Following the peaceful transfer of power in 2012, Basotho rightfully thought the kingdom had turned a corner from the days of instability which, in 1998, resulted in SADC’s military intervention to quell a coup d’état. We have certainly come a long way from that regrettable era in our history and being labelled a troubled state.
However, the 34th Summit of SADC Heads of State and Government brought to bear the reality that Lesotho still has a long way to go. In the aftermath of this rebuttal by the regional bloc, the natural knee-jerk reaction for the powers that be is to embark on a witch-hunt with ire already directed at the Lesotho Council of Nongovernmental Organisations (LCN) leaders who have been accused of influencing SADC’s decision. But the facts speak for themselves. SADC did not need to be convinced by anyone on the current state of Lesotho’s body politic. The regional bloc has over the course of this year been roped in to mediate in the still unresolved turf war between the Lesotho Defence Force (LDF) and Lesotho Mounted Police Service.
The intervention was precipitated by the LDF’s ignoring a request by the LMPS to release eight soldiers needed to help with investigations into the simultaneous bombings on the homes of Police Commissioner Khothatso Tšooana in Tšieng Ha-Abia, and Prime Minister Thomas Thabane’s partner, Liabiloe Ramoholi, and her neighbour ‘Mamoletsane Moletsane in Moshoeshoe II.
Subsequent visits by Namibian President Hifikepunye Pohamba and South African President Jacob Zuma to amicably resolve the impasse between the coalition government parties, namely the Lesotho Congress for Democracy (LCD), All Basotho Convention (ABC) and Basotho National Party (BNP), were in vain with Prime Minister Thomas Thabane not meeting the deadline to remove barriers which have stalled progress in finding a lasting solution to the parties’ differences.
Dr Thabane was supposed, by 14 August, to have re-opened parliament as the LCD reciprocated by terminating its 11 June agreement with the main opposition Democratic Congress. As if that is not enough, Commonwealth envoy, Rajen Prasad’s recommendations have remained unimplemented more than a month after the New Zealander handed it over to the three partners.

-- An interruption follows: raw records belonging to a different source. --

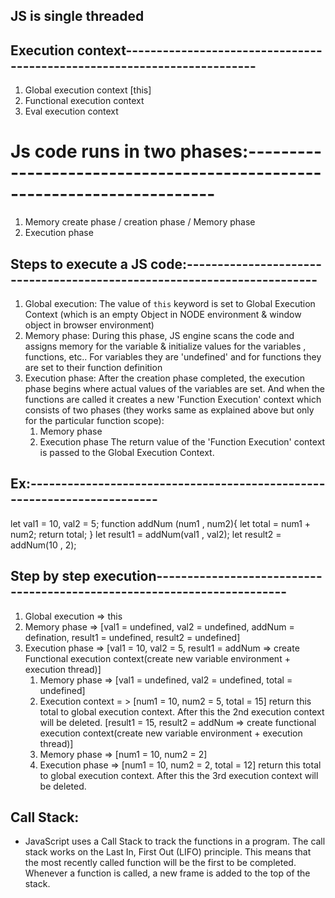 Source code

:## JS is single threaded

## Execution context------------------------------------------------------------------------
1. Global execution context [this]
2. Functional execution context
3. Eval execution context

# Js code runs in two phases:------------------------------------------------------------------------
1. Memory create phase / creation phase / Memory phase
2. Execution phase

## Steps to execute a JS code:------------------------------------------------------------------------
1. Global execution: The value of `this` keyword is set to Global Execution Context (which is an empty Object in NODE environment & window object in browser environment)
2. Memory phase: During this phase, JS engine scans the code and assigns memory for the variable & initialize values for the variables , functions, etc.. For variables they are 'undefined' and for functions they are set to their function definition
3. Execution phase: After the creation phase completed, the execution phase begins where actual values of the variables are set. And when the functions are called it creates a new 'Function Execution' context which consists of two phases (they works same as explained above but only for the particular function scope):
    1. Memory phase 
    2. Execution phase 
    The return value of the 'Function Execution' context is passed to the Global Execution Context.

## Ex:------------------------------------------------------------------------
let val1 = 10, val2 = 5;
function addNum (num1 , num2){
    let total = num1 + num2;
    return total;
}
let result1 = addNum(val1 , val2);
let result2 = addNum(10 , 2);

## Step by step execution------------------------------------------------------------------------
1. Global execution => this
2. Memory phase => [val1 = undefined, val2 = undefined, addNum = defination, result1 = undefined, result2 = undefined]
3. Execution phase => [val1 = 10, val2 = 5, result1 = addNum => create Functional execution context(create new variable environment + execution thread)]
    1. Memory phase => [val1 = undefined, val2 = undefined, total = undefined]
    2. Execution context = > [num1 = 10, num2 = 5, total = 15]
    return this total to global execution context.
    After this the 2nd execution context will be deleted.
[result1 = 15,  result2 = addNum => create functional execution context(create new variable environment + execution thread)]
    1. Memory phase => [num1 = 10,  num2 = 2]
    1. Execution phase => [num1 = 10,  num2 = 2, total = 12]
    return this total to global execution context.
    After this the 3rd execution context will be deleted.


## Call Stack: 
- JavaScript uses a Call Stack to track the functions in a program. The call stack works on the Last In, First Out (LIFO) principle. This means that the most recently called function will be the first to be completed. Whenever a function is called, a new frame is added to the top of the stack. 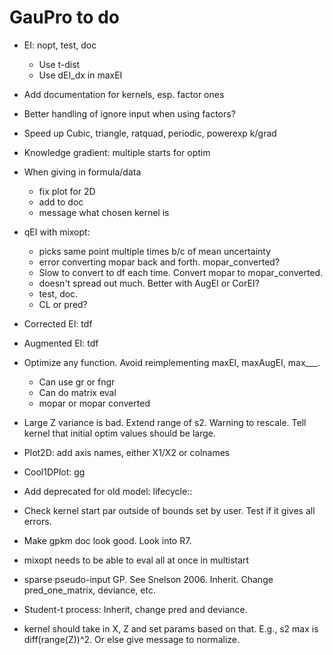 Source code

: # GauPro to do

* EI: nopt, test, doc
  * Use t-dist
  * Use dEI_dx in maxEI

* Add documentation for kernels, esp. factor ones

* Better handling of ignore input when using factors?

* Speed up Cubic, triangle, ratquad, periodic, powerexp k/grad

* Knowledge gradient: multiple starts for optim

* When giving in formula/data
  * fix plot for 2D
  * add to doc
  * message what chosen kernel is

* qEI with mixopt:
    * picks same point multiple times b/c of mean uncertainty
    * error converting mopar back and forth. mopar_converted?
    * Slow to convert to df each time. Convert mopar to mopar_converted.
    * doesn't spread out much. Better with AugEI or CorEI?
    * test, doc.
    * CL or pred?

* Corrected EI: tdf

* Augmented EI: tdf

* Optimize any function. Avoid reimplementing maxEI, maxAugEI, max___.
  * Can use gr or fngr
  * Can do matrix eval
  * mopar or mopar converted

* Large Z variance is bad. Extend range of s2. Warning to rescale. Tell kernel
that initial optim values should be large.

* Plot2D: add axis names, either X1/X2 or colnames

* Cool1DPlot: gg

* Add deprecated for old model: lifecycle::

* Check kernel start par outside of bounds set by user. Test if it gives all errors.

* Make gpkm doc look good. Look into R7.

* mixopt needs to be able to eval all at once in multistart

* sparse pseudo-input GP. See Snelson 2006. Inherit. Change pred_one_matrix,
deviance, etc.

* Student-t process: Inherit, change pred and deviance.

* kernel should take in X, Z and set params based on that. E.g., s2 max is
diff(range(Z))^2. Or else give message to normalize.
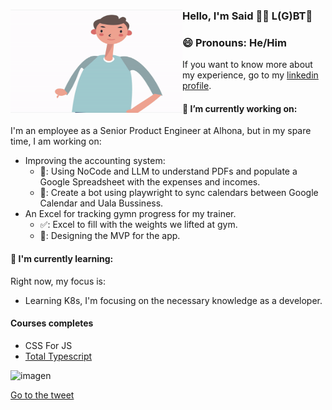 ### Hello, I'm Said 🏳️‍🌈 L(G)BT👋 <img align="left" width="275" height="165" src="https://raw.githubusercontent.com/Afsoon/Afsoon/master/hello.gif?raw=true" alt="animation svg waving the hand to say hi" />
### 😄 Pronouns: He/Him
If you want to know more about my experience, go to my <a href="https://www.linkedin.com/in/said-atrahouch/">linkedin profile</a>.

#### 🔭 I’m currently working on:
I'm an employee as a Senior Product Engineer at Alhona, but in my spare time, I am working on:
  - Improving the accounting system:
    - 🔬: Using NoCode and LLM to understand PDFs and populate a Google Spreadsheet with the expenses and incomes.
    - 🔬: Create a bot using playwright to sync calendars between Google Calendar and Uala Bussiness.
  - An Excel for tracking gymn progress for my trainer.
    -  ✅: Excel to fill with the weights we lifted at gym.
    -  🔬: Designing the MVP for the app.  

#### 🌱 I'm currently learning:
Right now, my focus is:
- Learning K8s, I'm focusing on the necessary knowledge as a developer.

#### Courses completes
- CSS For JS
- [Total Typescript](https://twitter.com/SaidAtrahouch/status/1643163337797115904)

<img width="592" alt="imagen" src="https://github.com/Afsoon/Afsoon/assets/713534/a49fd023-c71e-4d2e-8770-1e8d66eec5da">

[Go to the tweet](https://twitter.com/mattpocockuk/status/1623688104912515073)

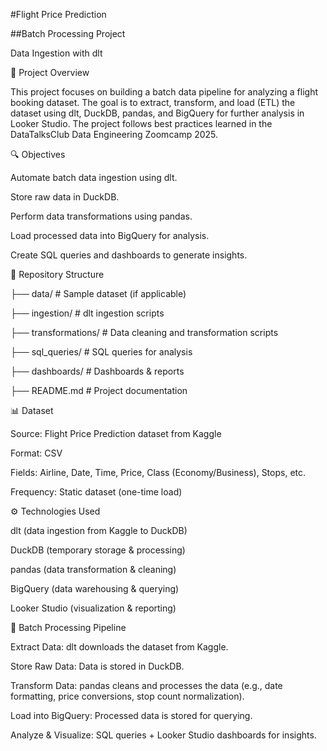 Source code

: #Flight Price Prediction

##Batch Processing Project

Data Ingestion with dlt

📌 Project Overview

This project focuses on building a batch data pipeline for analyzing a flight booking dataset. The goal is to extract, transform, and load (ETL) the dataset using dlt, DuckDB, pandas, and BigQuery for further analysis in Looker Studio. The project follows best practices learned in the DataTalksClub Data Engineering Zoomcamp 2025.

🔍 Objectives

Automate batch data ingestion using dlt.

Store raw data in DuckDB.

Perform data transformations using pandas.

Load processed data into BigQuery for analysis.

Create SQL queries and dashboards to generate insights.

📂 Repository Structure

├── data/                # Sample dataset (if applicable)

├── ingestion/           # dlt ingestion scripts

├── transformations/     # Data cleaning and transformation scripts

├── sql_queries/         # SQL queries for analysis

├── dashboards/          # Dashboards & reports

├── README.md            # Project documentation

📊 Dataset

Source: Flight Price Prediction dataset from Kaggle

Format: CSV

Fields: Airline, Date, Time, Price, Class (Economy/Business), Stops, etc.

Frequency: Static dataset (one-time load)

⚙️ Technologies Used

dlt (data ingestion from Kaggle to DuckDB)

DuckDB (temporary storage & processing)

pandas (data transformation & cleaning)

BigQuery (data warehousing & querying)

Looker Studio (visualization & reporting)

🔄 Batch Processing Pipeline

Extract Data: dlt downloads the dataset from Kaggle.

Store Raw Data: Data is stored in DuckDB.

Transform Data: pandas cleans and processes the data (e.g., date formatting, price conversions, stop count normalization).

Load into BigQuery: Processed data is stored for querying.

Analyze & Visualize: SQL queries + Looker Studio dashboards for insights.
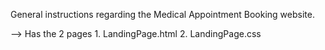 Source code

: 

General instructions regarding the 
        Medical Appointment Booking website.

--> Has the 2 pages
    1. LandingPage.html
    2. LandingPage.css
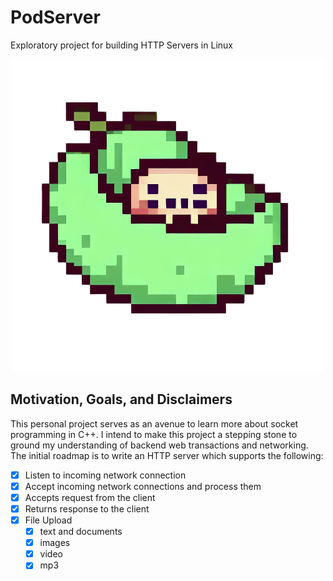 # PodServer
Exploratory project for building HTTP Servers in Linux

<p align="center">
  <img src="img/PodServerLogo.png" alt="Image">
</p>

## Motivation, Goals, and Disclaimers

This personal project serves as an avenue to learn more about socket programming in C++.
I intend to make this project a stepping stone to ground my understanding of backend web transactions and 
networking. The initial roadmap is to write an HTTP server which supports the following: 

- [x] Listen to incoming network connection
- [x] Accept incoming network connections and process them
- [x] Accepts request from the client
- [x] Returns response to the client
- [x] File Upload
  - [x] text and documents
  - [x] images
  - [x] video
  - [x] mp3
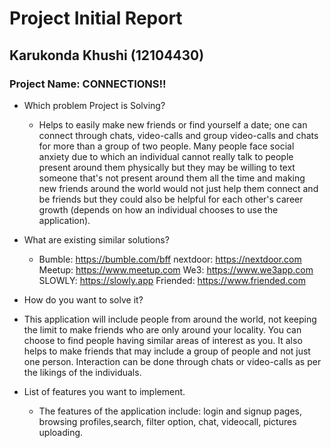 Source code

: # Project Initial Report

## Karukonda Khushi (12104430)

### Project Name: CONNECTIONS!!

- Which problem Project is Solving?

  - Helps to easily make new friends or find yourself a date; one can connect through chats, video-calls and group video-calls and chats for more than a group of two people. Many people face social anxiety due to which an individual cannot really talk to people present around them physically but they may be willing to text someone that's not present around them all the time and making new friends around the world would not just help them connect and be friends but they could also be helpful for each other's career growth (depends on how an individual chooses to use the application).

- What are existing similar solutions?

  - Bumble: https://bumble.com/bff
  nextdoor: https://nextdoor.com
  Meetup: https://www.meetup.com
  We3: https://www.we3app.com
  SLOWLY: https://slowly.app
  Friended: https://www.friended.com

- How do you want to solve it?

- This application will include people from around the world, not keeping the limit to make friends who are only around your locality. You can choose to find people having similar areas of interest as you. It also helps to make friends that may include a group of people and not just one person. Interaction can be done through chats or video-calls as per the likings of the individuals.

- List of features you want to implement.
  - The features of the application include: login and signup pages, browsing profiles,search, filter option, chat, videocall, pictures uploading.



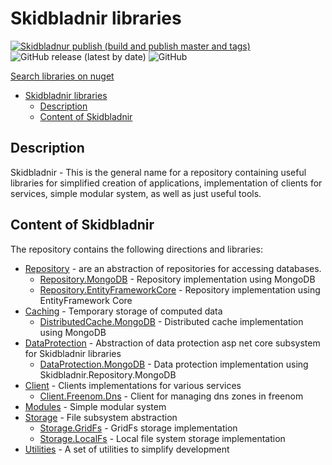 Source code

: # Skidbladnir libraries

[![Skidbladnur publish (build and publish master and tags)](https://github.com/AMEST/Skidbladnir/actions/workflows/main.yml/badge.svg)](https://github.com/AMEST/Skidbladnir/actions/workflows/main.yml)
![GitHub release (latest by date)](https://img.shields.io/github/v/release/amest/Skidbladnir)
![GitHub](https://img.shields.io/github/license/amest/Skidbladnir)

[Search libraries on nuget](https://www.nuget.org/packages?q=Skidbladnir)

- [Skidbladnir libraries](#skidbladnir-libraries)
  - [Description](#description)
  - [Content of Skidbladnir](#content-of-skidbladnir)

## Description

Skidbladnir - This is the general name for a repository containing useful libraries for simplified creation of applications, implementation of clients for services, simple modular system, as well as just useful tools.

## Content of Skidbladnir

The repository contains the following directions and libraries:

- [Repository](src/Repository/README.md) - are an abstraction of repositories for accessing databases.
  - [Repository.MongoDB](src/Repository/Skidbladnir.Repository.MongoDB/README.md) - Repository implementation using MongoDB
  - [Repository.EntityFrameworkCore](src/Repository/Skidbladnir.Repository.EntityFrameworkCore/README.md) - Repository implementation using EntityFramework Core
- [Caching](src/Caching/README.md) - Temporary storage of computed data
  - [DistributedCache.MongoDB](src/Caching/Skidbladnir.Caching.Distributed.MongoDB/README.md) - Distributed cache implementation using MongoDB
- [DataProtection](src/DataProtection/README.md) - Abstraction of data protection asp net core subsystem for Skidbladnir libraries
  - [DataProtection.MongoDB](src/DataProtection/Skidbladnir.DataProtection.MongoDb/README.md) - Data protection implementation using Skidbladnir.Repository.MongoDB
- [Client](src/Client/README.md) - Clients implementations for various services
  - [Client.Freenom.Dns](src/Client/Skidbladnir.Client.Freenom.Dns/README.md) - Client for managing dns zones in freenom
- [Modules](src/Modules/Skidbladnir.Modules/README.md) - Simple modular system
- [Storage](src/Storage/README.md) - File subsystem abstraction
  - [Storage.GridFs](src/Storage/Skidbladnir.Storage.GridFS/README.md) - GridFs storage implementation
  - [Storage.LocalFs](src/Storage/Skidbladnir.Storage.LocalFileStorage/README.md) - Local file system storage implementation
- [Utilities](src/Utility/Skidbladnir.Utility.Common/README.md) - A set of utilities to simplify development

While the DC have been rightly accused of throwing spanners in the coalition government works, the ruling parties oftentimes tend to be their own worst enemies. It is clear what the coalition government needs to do to reclaim their place in the region; stop squabbling and put their house in order. Elsewhere in this edition Sports Minister and BNP leader Thesele ‘Maseribane hit the nail on the head when he said the on-going bickering between the country’s leaders left the bloc doubting the country’s capacity to lead such a crucial structure.
“We have a lot of unresolved issues as a country and have to first resolve them before assuming the chairmanship of the Organ,” said Chief ‘Maseribane.
“We recommended, as a country, that because we had serious political, defence and security issues, that we be allowed time to clean our house.”
Let’s hope cooler heads, such as that of Chief ‘Maseribane, prevail as the nation grapples with SADC’s snub.
Ironically, this time last year, Dr Thabane was lecturing the leaders of Madagscar and Zimbabwe on what SADC expects of them in as far as governance is concerned.
“Sadc is serious about the affairs of those countries and we are not going to allow them to do as they like,” Thabane said, adding: “Democracy must be left to prevail.”
Indeed, Mr Prime Minister! Hopefully you will heed your own advice.